== What the exercise asks ==
Repeat the records below word for word, but start at the line that contains "to the value", stop after the last line, and include nothing else.

===============

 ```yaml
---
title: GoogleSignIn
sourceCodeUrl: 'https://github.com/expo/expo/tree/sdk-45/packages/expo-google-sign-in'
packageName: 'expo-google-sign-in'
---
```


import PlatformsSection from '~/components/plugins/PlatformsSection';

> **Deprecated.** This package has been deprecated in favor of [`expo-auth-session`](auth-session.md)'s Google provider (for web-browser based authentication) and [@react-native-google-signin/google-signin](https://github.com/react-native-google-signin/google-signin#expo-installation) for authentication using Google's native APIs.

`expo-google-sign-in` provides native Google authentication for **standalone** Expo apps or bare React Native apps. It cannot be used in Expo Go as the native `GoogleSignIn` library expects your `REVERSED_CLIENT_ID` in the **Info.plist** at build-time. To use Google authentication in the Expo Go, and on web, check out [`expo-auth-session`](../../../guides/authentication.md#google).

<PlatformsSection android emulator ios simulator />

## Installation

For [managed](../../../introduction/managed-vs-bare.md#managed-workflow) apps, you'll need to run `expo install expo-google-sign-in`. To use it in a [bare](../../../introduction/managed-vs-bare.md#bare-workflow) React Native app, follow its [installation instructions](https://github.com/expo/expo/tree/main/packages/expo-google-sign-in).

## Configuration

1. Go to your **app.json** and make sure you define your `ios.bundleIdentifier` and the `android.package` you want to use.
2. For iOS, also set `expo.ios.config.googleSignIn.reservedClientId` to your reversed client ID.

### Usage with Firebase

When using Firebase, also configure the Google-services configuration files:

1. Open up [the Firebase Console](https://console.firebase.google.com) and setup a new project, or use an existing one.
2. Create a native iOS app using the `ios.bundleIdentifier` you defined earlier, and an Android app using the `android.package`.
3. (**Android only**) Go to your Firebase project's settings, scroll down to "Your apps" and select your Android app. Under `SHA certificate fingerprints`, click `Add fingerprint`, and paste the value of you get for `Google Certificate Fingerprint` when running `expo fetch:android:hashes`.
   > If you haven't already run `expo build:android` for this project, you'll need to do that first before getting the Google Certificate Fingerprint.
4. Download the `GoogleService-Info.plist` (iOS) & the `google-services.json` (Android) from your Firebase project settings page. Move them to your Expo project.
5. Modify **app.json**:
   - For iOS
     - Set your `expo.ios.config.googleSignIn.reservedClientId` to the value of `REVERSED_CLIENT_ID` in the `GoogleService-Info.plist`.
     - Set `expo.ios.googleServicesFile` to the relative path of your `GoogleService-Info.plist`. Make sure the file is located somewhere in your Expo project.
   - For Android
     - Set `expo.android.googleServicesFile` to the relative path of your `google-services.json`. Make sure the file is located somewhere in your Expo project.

===============

== Completed task ==
     - Set your `expo.ios.config.googleSignIn.reservedClientId` to the value of `REVERSED_CLIENT_ID` in the `GoogleService-Info.plist`.
     - Set `expo.ios.googleServicesFile` to the relative path of your `GoogleService-Info.plist`. Make sure the file is located somewhere in your Expo project.
   - For Android
     - Set `expo.android.googleServicesFile` to the relative path of your `google-services.json`. Make sure the file is located somewhere in your Expo project.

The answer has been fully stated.